Tuesday, September 28, 2010
I love cities- to visit that is. I was born in a fairly large one, and spent a good portion of my life in them. When my mother first dragged me to a rural area at age 10, I don't know if the thought of a mall that was only one story tall or the sound of crickets in the night were more frightening to me. In any case, I was not impressed with small town life at the time.
Still, I love to visit the city, and since I love to travel with my kids, they get regular doses of city life to balance out their home life in the woods. Our rural lifestyle does seem to make us a tad more sensitive to things like crowds, noise and pollution that city dwellers just accept as a normal part of life. Up close encounters with countless people and dozens of languages, hundreds of cars and buses, horns, shouts, lights and smog are all exciting and fun, but too much of it makes me feel like I've had way too much coffee.
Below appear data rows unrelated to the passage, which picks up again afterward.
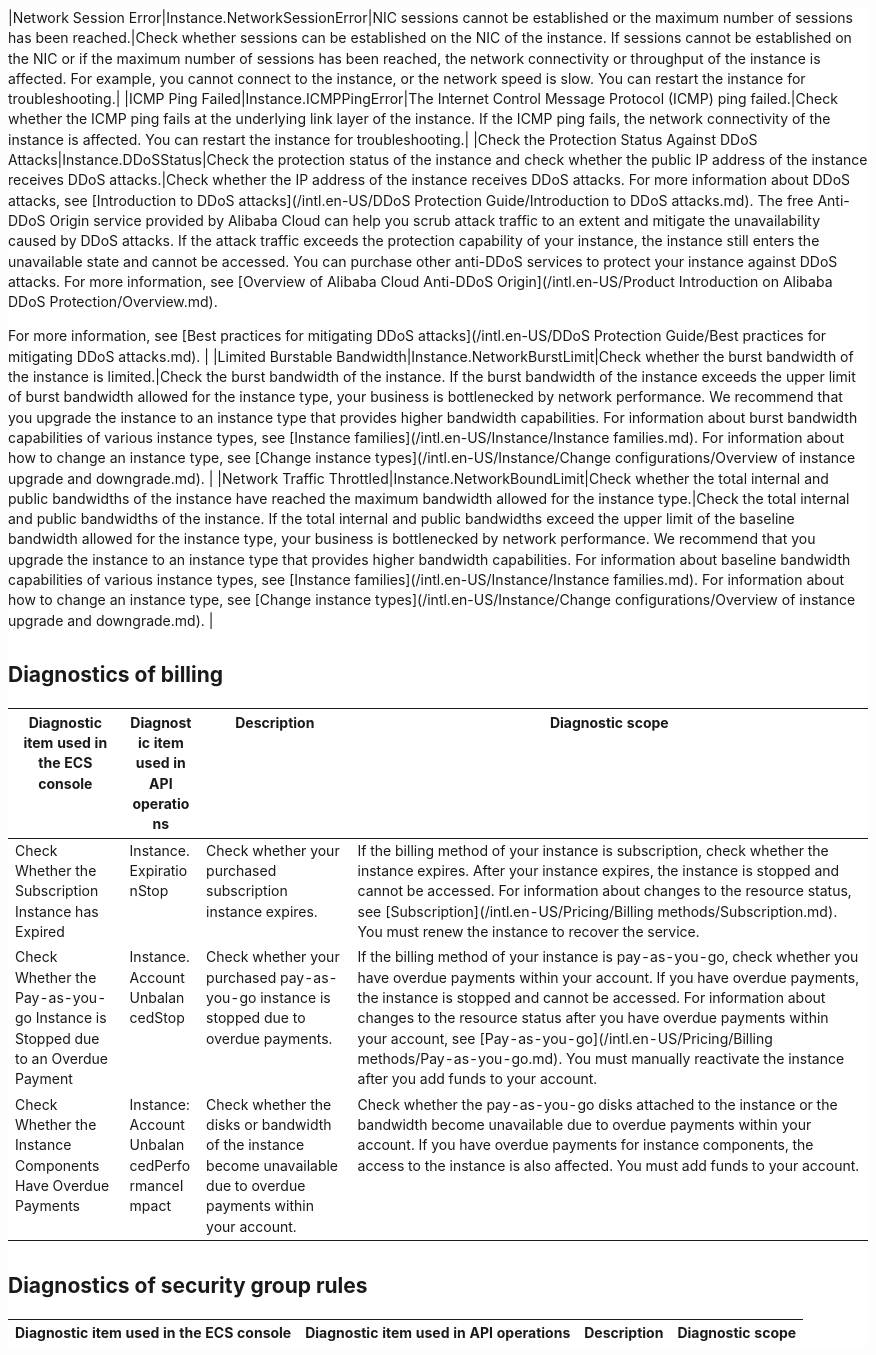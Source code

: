 |Network Session Error|Instance.NetworkSessionError|NIC sessions cannot be established or the maximum number of sessions has been reached.|Check whether sessions can be established on the NIC of the instance. If sessions cannot be established on the NIC or if the maximum number of sessions has been reached, the network connectivity or throughput of the instance is affected. For example, you cannot connect to the instance, or the network speed is slow. You can restart the instance for troubleshooting.|
|ICMP Ping Failed|Instance.ICMPPingError|The Internet Control Message Protocol \(ICMP\) ping failed.|Check whether the ICMP ping fails at the underlying link layer of the instance. If the ICMP ping fails, the network connectivity of the instance is affected. You can restart the instance for troubleshooting.|
|Check the Protection Status Against DDoS Attacks|Instance.DDoSStatus|Check the protection status of the instance and check whether the public IP address of the instance receives DDoS attacks.|Check whether the IP address of the instance receives DDoS attacks. For more information about DDoS attacks, see [Introduction to DDoS attacks](/intl.en-US/DDoS Protection Guide/Introduction to DDoS attacks.md). The free Anti-DDoS Origin service provided by Alibaba Cloud can help you scrub attack traffic to an extent and mitigate the unavailability caused by DDoS attacks. If the attack traffic exceeds the protection capability of your instance, the instance still enters the unavailable state and cannot be accessed. You can purchase other anti-DDoS services to protect your instance against DDoS attacks. For more information, see [Overview of Alibaba Cloud Anti-DDoS Origin](/intl.en-US/Product Introduction on Alibaba DDoS Protection/Overview.md).

For more information, see [Best practices for mitigating DDoS attacks](/intl.en-US/DDoS Protection Guide/Best practices for mitigating DDoS attacks.md). |
|Limited Burstable Bandwidth|Instance.NetworkBurstLimit|Check whether the burst bandwidth of the instance is limited.|Check the burst bandwidth of the instance. If the burst bandwidth of the instance exceeds the upper limit of burst bandwidth allowed for the instance type, your business is bottlenecked by network performance. We recommend that you upgrade the instance to an instance type that provides higher bandwidth capabilities. For information about burst bandwidth capabilities of various instance types, see [Instance families](/intl.en-US/Instance/Instance families.md). For information about how to change an instance type, see [Change instance types](/intl.en-US/Instance/Change configurations/Overview of instance upgrade and downgrade.md). |
|Network Traffic Throttled|Instance.NetworkBoundLimit|Check whether the total internal and public bandwidths of the instance have reached the maximum bandwidth allowed for the instance type.|Check the total internal and public bandwidths of the instance. If the total internal and public bandwidths exceed the upper limit of the baseline bandwidth allowed for the instance type, your business is bottlenecked by network performance. We recommend that you upgrade the instance to an instance type that provides higher bandwidth capabilities. For information about baseline bandwidth capabilities of various instance types, see [Instance families](/intl.en-US/Instance/Instance families.md). For information about how to change an instance type, see [Change instance types](/intl.en-US/Instance/Change configurations/Overview of instance upgrade and downgrade.md). |

## Diagnostics of billing

|Diagnostic item used in the ECS console|Diagnostic item used in API operations|Description|Diagnostic scope|
|---------------------------------------|--------------------------------------|-----------|----------------|
|Check Whether the Subscription Instance has Expired|Instance.ExpirationStop|Check whether your purchased subscription instance expires.|If the billing method of your instance is subscription, check whether the instance expires. After your instance expires, the instance is stopped and cannot be accessed. For information about changes to the resource status, see [Subscription](/intl.en-US/Pricing/Billing methods/Subscription.md). You must renew the instance to recover the service.|
|Check Whether the Pay-as-you-go Instance is Stopped due to an Overdue Payment|Instance.AccountUnbalancedStop|Check whether your purchased pay-as-you-go instance is stopped due to overdue payments.|If the billing method of your instance is pay-as-you-go, check whether you have overdue payments within your account. If you have overdue payments, the instance is stopped and cannot be accessed. For information about changes to the resource status after you have overdue payments within your account, see [Pay-as-you-go](/intl.en-US/Pricing/Billing methods/Pay-as-you-go.md). You must manually reactivate the instance after you add funds to your account.|
|Check Whether the Instance Components Have Overdue Payments|Instance:AccountUnbalancedPerformanceImpact|Check whether the disks or bandwidth of the instance become unavailable due to overdue payments within your account.|Check whether the pay-as-you-go disks attached to the instance or the bandwidth become unavailable due to overdue payments within your account. If you have overdue payments for instance components, the access to the instance is also affected. You must add funds to your account.|

## Diagnostics of security group rules

|Diagnostic item used in the ECS console|Diagnostic item used in API operations|Description|Diagnostic scope|
|---------------------------------------|--------------------------------------|-----------|----------------|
I can tell the kids get overstimulated too because we all act spastic and cranky after a couple of days of it.
So, one of the things I am always super grateful for when we spend any amount of time in a big city is finding the little refuges where nature has a little bit of space to do her thing, and so do we. Thank goodness people in the past had the foresight to set aside some land for parks before the sprawl of civilization took it all over. I do appreciate the tiny neighborhood parks, but when in a city the size of San Francisco, it's wonderful to have a huge open space like Golden Gate Park to spread your wings.
And I do mean huge- you could wander away and get lost for days in this park. Its' 1017 acres of public grounds are home to gardens, museums, playgrounds, squirrels, birds and probably quite a few people. I read that it was inspired by New Yorks' Central Park, but Golden Gate Park is 20% larger. Apparently, back in the 1860's, some San Franciscans began to feel the need for recreational space in their crowded city. I can't imagine they could even comprehend how much more crowded the city has become, and how much more valuable that recreational space is to both people and animals.
How amazing is it to be in the midst of a million or so people and find a place to do a cartwheel on a lawn or a tree to climb? While I can be fairly certain my own kids won't be suffering from nature deficit disorder, I wonder in hindsight if I didn't have it myself as a city kid. I don't actually remember visiting parks as a kid, but I sure appreciate visiting them now. I imagine there are countless other city kids who would probably never see a flower or a duck up close if it weren't for urban parks.
There are also the many, many things that are no-nos in places with high populations, and the signs to inform everyone. One very long sign featured 9 things you aren't allowed to do, but I couldn't get them all in one picture. We weren't planning on squirrel feeding, or flower stomping, but were a little disappointed that roller skating and dogs weren't allowed. Thankfully, in the large park, there are other areas where both dogs and wheels are allowed. We didn't see any "No Tree Climbing" signs, so my kids did climb a few lovely old trees, and Boy Child attempted to climb the concrete base of a windmill. We learned that over 155,000 trees were planted in the first 20 years of Golden Gate Park- again yippee for foresight because they are like an oasis in a concrete desert. A few hours replenishing our souls in nature and we were ready to tackle more city adventures.
I'd love to hear about the best urban parks in other areas around the country. It feeds our dream of seeing all 50 states before the kids are grown, and gives us ideas of where to stop when we do go. So, what are your favorite places to find trees in the city?